Since our offerings are rather scanty today, I thought I’d flesh out this piece with a couple of other anniversary notices. On this day in 1912 Massachusetts became the first state to set a minimum wage. In 1917, the first Pulitzer Prizes were awarded, but none for fiction, poetry, or music that year. In 1913 a suffragette named Emily Davison was mortally injured when she ran in front of King George V’s horse at the Epsom Derby; six years later to the day, the U.S. Congress approved the 19th Amendment to the Constitution, guaranteeing suffrage to women.

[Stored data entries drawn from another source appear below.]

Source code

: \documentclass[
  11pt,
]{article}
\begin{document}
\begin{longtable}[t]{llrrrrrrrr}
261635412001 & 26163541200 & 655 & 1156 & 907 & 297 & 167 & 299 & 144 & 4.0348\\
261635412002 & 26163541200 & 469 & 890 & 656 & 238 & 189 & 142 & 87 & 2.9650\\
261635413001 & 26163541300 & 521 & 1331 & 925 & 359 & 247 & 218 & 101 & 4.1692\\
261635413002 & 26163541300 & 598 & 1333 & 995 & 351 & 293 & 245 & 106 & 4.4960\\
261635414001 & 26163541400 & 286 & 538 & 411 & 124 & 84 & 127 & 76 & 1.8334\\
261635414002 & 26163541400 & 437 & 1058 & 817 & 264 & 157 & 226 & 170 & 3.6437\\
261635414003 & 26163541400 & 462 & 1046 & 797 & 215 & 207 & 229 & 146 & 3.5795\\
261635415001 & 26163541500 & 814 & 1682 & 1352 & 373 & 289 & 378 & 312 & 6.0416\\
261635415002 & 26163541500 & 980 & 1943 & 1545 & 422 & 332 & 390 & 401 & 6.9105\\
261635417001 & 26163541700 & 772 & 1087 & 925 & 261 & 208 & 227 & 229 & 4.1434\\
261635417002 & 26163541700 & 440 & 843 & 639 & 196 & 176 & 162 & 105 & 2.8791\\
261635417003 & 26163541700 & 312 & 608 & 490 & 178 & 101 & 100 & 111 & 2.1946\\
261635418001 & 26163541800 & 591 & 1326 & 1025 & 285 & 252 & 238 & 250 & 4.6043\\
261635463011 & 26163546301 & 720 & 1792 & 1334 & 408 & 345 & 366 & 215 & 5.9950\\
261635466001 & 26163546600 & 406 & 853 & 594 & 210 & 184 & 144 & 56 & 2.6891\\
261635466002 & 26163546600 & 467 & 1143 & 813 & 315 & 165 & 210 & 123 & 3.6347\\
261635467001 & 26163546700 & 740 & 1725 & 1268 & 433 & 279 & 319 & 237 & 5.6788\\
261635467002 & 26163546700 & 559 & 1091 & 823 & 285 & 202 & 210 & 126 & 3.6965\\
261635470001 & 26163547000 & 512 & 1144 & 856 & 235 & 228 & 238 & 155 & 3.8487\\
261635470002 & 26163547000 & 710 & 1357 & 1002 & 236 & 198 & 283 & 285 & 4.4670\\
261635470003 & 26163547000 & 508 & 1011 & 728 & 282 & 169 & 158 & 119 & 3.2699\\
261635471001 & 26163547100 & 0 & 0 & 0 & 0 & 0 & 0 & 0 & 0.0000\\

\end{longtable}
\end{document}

A graduate of the University of Massachusetts with a B.A. in English, Doug Briscoe worked in Boston classical music radio, at WCRB, WGBH, and WBUR, for about 25 years, beginning in 1977. He has the curious distinction of having succeeded Robert J. Lurtsema twice, first as host of WGBH’s weekday morning classical music program in 1993, then as host of the weekend program when Robert J.’s health failed in 2000. Doug also wrote liner notes for several of the late Gunther Schuller’s GM Recordings releases as well as program notes for the Boston Classical Orchestra. For the past few years he’s been posting a Facebook “blog” of classical music on stamps of the world, which has now been expanded to encompass all the arts for The Arts Fuse.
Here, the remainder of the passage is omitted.